He asked God to cause the dew to settle on the fleece that night but not on the surrounding ground. In the morning he discovered that is what God had done. Gideon may have concluded that he had asked the wrong thing since wool attracts dew. In any case he asked God to let the dew fall on the ground but not on the fleece the next night. God did this too. Thus, this double demonstration, that God was indeed with him, and would grant him victory as He had promised, strengthened Gideon’s faith.
Some students of this story have seen a deeper meaning in these signs than is immediately apparent.
“Dew in the Scriptures is a symbol of the beneficent power of God, which quickens, revives, and invigorates the objects of nature, when they have been parched by the burning heat of the sun’s rays. The first sign was to be a pledge to him of the visible, tangible blessing of the Lord upon His people, the proof that He would grant them power over their mighty foes by whom Israel was then oppressed. The woollen fleece represented the nation of Israel in its condition at this time, when God had given power to the foe that was devastating its land, and had withdrawn His blessing from Israel. The moistening of the fleece with the dew of heaven whilst the land all round continued dry, was a sign that the Lord God would once more give strength to His people from on high, and withdraw it from the nations of the earth. Hence the second sign acquires the more general signification, ’that the Lord manifested himself even in the weakness and forsaken condition of his people, while the nations were flourishing all around’ (O. v. Gerl.) .. . .” [Note: Keil and Delitzsch, pp. 339-40.
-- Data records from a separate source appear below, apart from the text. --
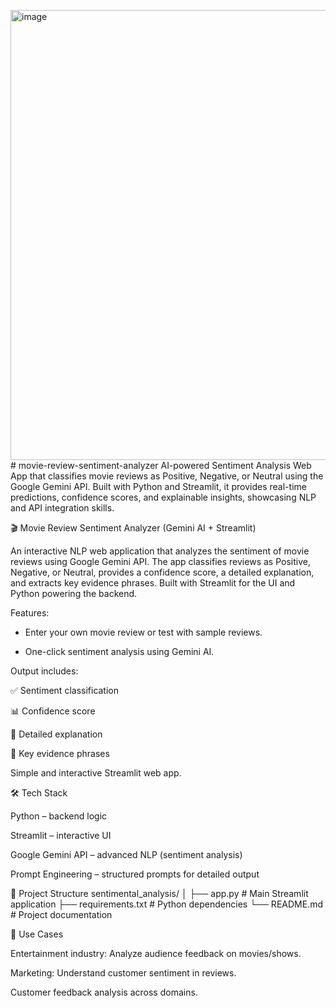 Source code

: <img width="835" height="720" alt="image" src="https://github.com/user-attachments/assets/f085f5d3-6d5b-42ae-9c28-cd87e98f24cc" /># movie-review-sentiment-analyzer
AI-powered Sentiment Analysis Web App that classifies movie reviews as Positive, Negative, or Neutral using the Google Gemini API. Built with Python and Streamlit, it provides real-time predictions, confidence scores, and explainable insights, showcasing NLP and API integration skills.

🎬 Movie Review Sentiment Analyzer (Gemini AI + Streamlit)

An interactive NLP web application that analyzes the sentiment of movie reviews using Google Gemini API.
The app classifies reviews as Positive, Negative, or Neutral, provides a confidence score, a detailed explanation, and extracts key evidence phrases.
Built with Streamlit for the UI and Python powering the backend.

Features:

- Enter your own movie review or test with sample reviews.

- One-click sentiment analysis using Gemini AI.

Output includes:

✅ Sentiment classification

📊 Confidence score

📝 Detailed explanation

🔑 Key evidence phrases

Simple and interactive Streamlit web app.

🛠️ Tech Stack

Python – backend logic

Streamlit – interactive UI

Google Gemini API – advanced NLP (sentiment analysis)

Prompt Engineering – structured prompts for detailed output

📂 Project Structure
sentimental_analysis/
│
├── app.py            # Main Streamlit application
├── requirements.txt  # Python dependencies
└── README.md         # Project documentation


🎯 Use Cases

Entertainment industry: Analyze audience feedback on movies/shows.

Marketing: Understand customer sentiment in reviews.

Customer feedback analysis across domains.


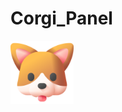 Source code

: # Corgi_Panel
<img src="public/favicons/fav_logo.svg" alt="Demo Corgi Panel" width="20%" height="auto">
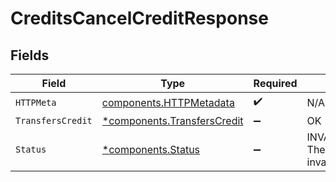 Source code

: # CreditsCancelCreditResponse


## Fields

| Field                                                                     | Type                                                                      | Required                                                                  | Description                                                               |
| ------------------------------------------------------------------------- | ------------------------------------------------------------------------- | ------------------------------------------------------------------------- | ------------------------------------------------------------------------- |
| `HTTPMeta`                                                                | [components.HTTPMetadata](../../models/components/httpmetadata.md)        | :heavy_check_mark:                                                        | N/A                                                                       |
| `TransfersCredit`                                                         | [*components.TransfersCredit](../../models/components/transferscredit.md) | :heavy_minus_sign:                                                        | OK                                                                        |
| `Status`                                                                  | [*components.Status](../../models/components/status.md)                   | :heavy_minus_sign:                                                        | INVALID_ARGUMENT: The request has an invalid argument.                    | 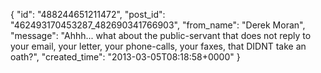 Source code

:  {
   "id": "488244651211472",
   "post_id": "462493170453287_482690341766903",
   "from_name": "Derek Moran",
   "message": "Ahhh... what about the public-servant that does not reply to your email, your letter, your phone-calls, your faxes, that DIDNT take an oath?",
   "created_time": "2013-03-05T08:18:58+0000"
 }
Did God intend the dew, the fleece, and the ground to represent these things? Whether He did or not, it is clear that these two miraculous demonstrations of God’s presence and power strengthened Gideon’s faith. Gideon was now ready to lead the Israelites against their foes.
“The manipulation of dew would be a powerful way for the real deity to stand up and be counted since both Baal and the Lord had claimed the right to provide this moisture so critical to survival in the land. On a threshing floor before the soldiers of Israel God used the manipulation of dew to confirm His power and presence at the expense of Baal.” [Note: John A. Beck, “Gideon, Dew, and the Narrative-Geographical Shaping of Judges 6:33-40,” Bibliotheca Sacra 165:657 (January-March 2008):28-38. Note four things that God used to prepare Gideon in this chapter. First, Gideon met the preincarnate Christ. Second, he committed himself to following Yahweh.
Third, he obeyed the Lord by taking a public stand for Him, relying on His promises. Fourth, the Holy Spirit gave Gideon supernatural power. When the people God calls to Himself respond positively by committing themselves to Him and standing up for Him, He strengthens their faith so He can use them in greater ways. His ability can overcome the inability of His servants if they rely on His promises, even though their faith may be weak.
“All the judges except Abimelech countered a foreign threat, but only in the case of Gideon is there an extensive personal interaction between the judge and the Lord. This observation suggests that the narrative provides more than simply a victory account for future generations of Israel’s defeat of Midian. While it is true that Samson offered up a few quick prayers, only in the case of Gideon is there a focus on the judge’s faith and his coming to grips with the Lord’s call on his life.” [Note: Tanner, p. 156.